This project focus in the biology of diffuse large B-cell lymphoma (DLBCL) that are common aggressive malignancies with a curability rate of 65% despite intensive chemoimmunotherapy. DLBCLs display an array of genetic alterations, that define molecular subtypes, and strong dependence on the microenvironment for survival. We hypothesize that reprogramming of the stromal microenvironment is critical for the oncogenicity of hallmark mutations that mediate lymphoma progression and immune evasion. We propose to elucidate the roles of the cancer-associated fibroblasts (CAF) and extracellular matrix (ECM) components of the lymphoma microenvironment to identify therapeutic vulnerabilities. CAFs are derived from healthy fibroblasts that have been reprogrammed by cancer cells into a novel biological entity. Our long-term goal is to therapeutically exploit reprogrammed CAFs with consideration of genetically-defined DLBCLs. For this reason, it is critical to elucidate the mechanisms involved in CAF reprogramming. Not all CAFs are reprogrammed in the same way. Moreover, rather than a terminal effect, CAF reprogramming as a transcriptionally dynamic process that allows the establishment of a variety of adaptive phenotypes. Our preliminary data suggest the activation of ?shared? and ?private? pathways in the reprogramming of CAFs. We specifically identify and studied the role of HSF1, one of the ?shared? transcription factors in CAFs. CAFs without HSF1 failed to produce an ECM with the biochemical composition and mechanical properties required for lymphoma progression. Concomitantly, lack of HSF1 in the TME allowed the establishment of an effective lymphoma immune response leading to tumor eradication. We plan to test our central hypothesis and accomplish the objective of this application by pursuing these specific aims:
Aim 1. Elucidate mechanisms of CAFs reprogramming that sustain genetically diverse DLBCLs: We will identify CAFs sub-populations and ECM composition in genetic DLBCL subtypes; and identify molecular pathways and reprogramming factors across and within CAFs sub-populations using HSF1 as lead effector.
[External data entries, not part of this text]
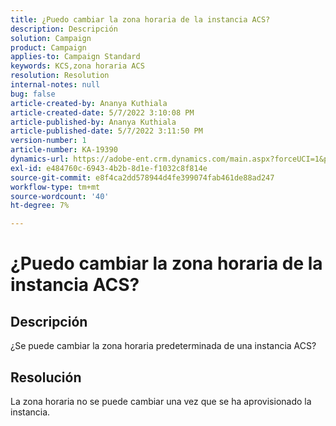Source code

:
 ```yaml
---
title: ¿Puedo cambiar la zona horaria de la instancia ACS?
description: Descripción
solution: Campaign
product: Campaign
applies-to: Campaign Standard
keywords: KCS,zona horaria ACS
resolution: Resolution
internal-notes: null
bug: false
article-created-by: Ananya Kuthiala
article-created-date: 5/7/2022 3:10:08 PM
article-published-by: Ananya Kuthiala
article-published-date: 5/7/2022 3:11:50 PM
version-number: 1
article-number: KA-19390
dynamics-url: https://adobe-ent.crm.dynamics.com/main.aspx?forceUCI=1&pagetype=entityrecord&etn=knowledgearticle&id=4fc1f0c5-17ce-ec11-a7b5-0022480a8e40
exl-id: e484760c-6943-4b2b-8d1e-f1032c8f814e
source-git-commit: e8f4ca2dd578944d4fe399074fab461de88ad247
workflow-type: tm+mt
source-wordcount: '40'
ht-degree: 7%

---
```


# ¿Puedo cambiar la zona horaria de la instancia ACS?

## Descripción

¿Se puede cambiar la zona horaria predeterminada de una instancia ACS?

## Resolución


La zona horaria no se puede cambiar una vez que se ha aprovisionado la instancia.
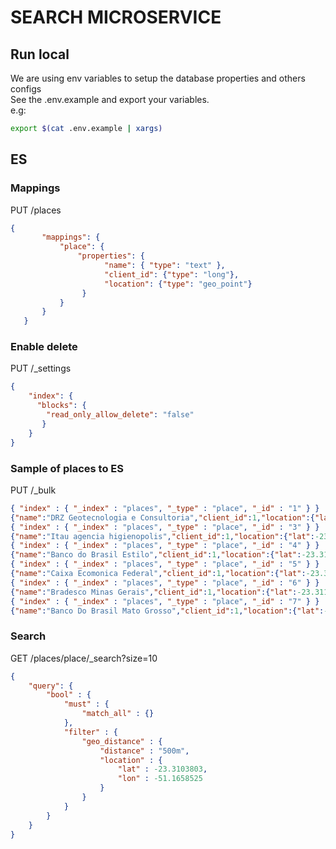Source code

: # SEARCH MICROSERVICE

## Run local
We are using env variables to setup the database properties and others configs  
See the .env.example and export your variables.  
e.g:    
```bash
export $(cat .env.example | xargs)
```

## ES
### Mappings
PUT /places
```json
{
       "mappings": {
           "place": {
               "properties": {
                     "name": { "type": "text" },
                     "client_id": {"type": "long"},
                     "location": {"type": "geo_point"}
                }
           }
       }
   }
```

### Enable delete
PUT /_settings
```json
{
    "index": {
      "blocks": {
        "read_only_allow_delete": "false"
       }
    }
}
```

### Sample of places to ES
PUT /_bulk

```json
{ "index" : { "_index" : "places", "_type" : "place", "_id" : "1" } }
{"name":"DRZ Geotecnologia e Consultoria","client_id":1,"location":{"lat":-23.3103803,"lon":-51.1658525}}
{ "index" : { "_index" : "places", "_type" : "place", "_id" : "3" } }
{"name":"Itau agencia higienopolis","client_id":1,"location":{"lat":-23.3103803,"lon":-51.1763226}}
{ "index" : { "_index" : "places", "_type" : "place", "_id" : "4" } }
{"name":"Banco do Brasil Estilo","client_id":1,"location":{"lat":-23.3103803,"lon":-51.1667319}}
{ "index" : { "_index" : "places", "_type" : "place", "_id" : "5" } }
{"name":"Caixa Ecomonica Federal","client_id":1,"location":{"lat":-23.3114913,"lon":-51.1660693}}
{ "index" : { "_index" : "places", "_type" : "place", "_id" : "6" } }
{"name":"Bradesco Minas Gerais","client_id":1,"location":{"lat":-23.3116208,"lon":-51.1572625}}
{ "index" : { "_index" : "places", "_type" : "place", "_id" : "7" } }
{"name":"Banco Do Brasil Mato Grosso","client_id":1,"location":{"lat":-23.3116208,"lon":-51.1572625}}
```

### Search
GET /places/place/_search?size=10
```json
{
    "query": {
        "bool" : {
            "must" : {
                "match_all" : {}
            },
            "filter" : {
                "geo_distance" : {
                    "distance" : "500m",
                    "location" : {
                        "lat" : -23.3103803,
                        "lon" : -51.1658525
                    }
                }
            }
        }
    }
}

```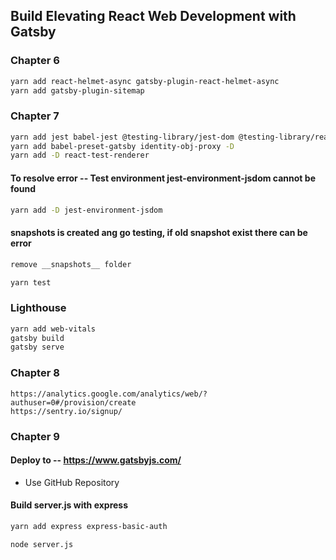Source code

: ## Build Elevating React Web Development with Gatsby

### Chapter 6

```sh
yarn add react-helmet-async gatsby-plugin-react-helmet-async
yarn add gatsby-plugin-sitemap
```

### Chapter 7

```sh
yarn add jest babel-jest @testing-library/jest-dom @testing-library/react -D
yarn add babel-preset-gatsby identity-obj-proxy -D
yarn add -D react-test-renderer
```

#### To resolve error -- Test environment jest-environment-jsdom cannot be found

```sh
yarn add -D jest-environment-jsdom
```

#### **snapshots** is created ang go testing, if old snapshot exist there can be error

```sh
remove __snapshots__ folder

yarn test
```

### Lighthouse

```sh
yarn add web-vitals
gatsby build
gatsby serve
```

### Chapter 8

```
https://analytics.google.com/analytics/web/?authuser=0#/provision/create
https://sentry.io/signup/
```

### Chapter 9

#### Deploy to -- https://www.gatsbyjs.com/

- Use GitHub Repository

#### Build server.js with express

```sh
yarn add express express-basic-auth

node server.js
```
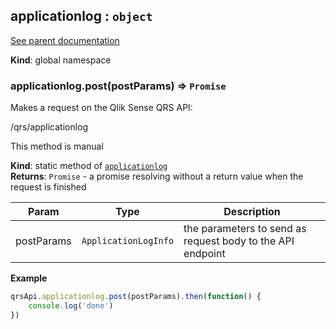 <a name="applicationlog"></a>
## applicationlog : <code>object</code>
[See parent documentation](qrs.md)

**Kind**: global namespace  
<a name="applicationlog.post"></a>
### applicationlog.post(postParams) ⇒ <code>Promise</code>
Makes a request on the Qlik Sense QRS API:

/qrs/applicationlog

This method is manual

**Kind**: static method of <code>[applicationlog](#applicationlog)</code>  
**Returns**: <code>Promise</code> - a promise resolving without a return value when the request is finished  

| Param | Type | Description |
| --- | --- | --- |
| postParams | <code>ApplicationLogInfo</code> | the parameters to send as request body to the API endpoint |

**Example**  
```javascript
qrsApi.applicationlog.post(postParams).then(function() {
	console.log('done')
})
```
Aim 2. Elucidate the role of CAFs in functionalizing the ECM for immune evasion. We will characterize biomechanical and biochemical constraints imposed by CAFs to an effective lymphoma immunity.
Aim 3. Determine the therapeutic impact of targeting CAFs in genetic DLBCL subtypes. We will determine the anti-lymphoma effect of co-targeting CAFs and lymphoma cells in molecularly-defined pre-clinical DLBCL murine models. The studies that we propose will provide significant insights on the mechanisms of stromal TME reprogramming for the establishment of genetically defined DLBCLs and will contribute towards development of novel therapeutic strategies focused on targeting the stromal TME in these entities to increase curability.
The purpose of our studies is to identify novel therapeutic vulnerabilities for a common type of aggressive lymphoma (diffuse large B-cell lymphoma) by understanding the role of lymphoma associated fibroblasts that are part of the tumor microenvironment. We will determine the mechanisms that fibroblasts utilize to sustain lymphoma cell grow and to decrease the lymphoma immune response. If successful, these studies will launch the development of specific and likely low-toxicity treatments that could benefit patients with incurable lymphomas.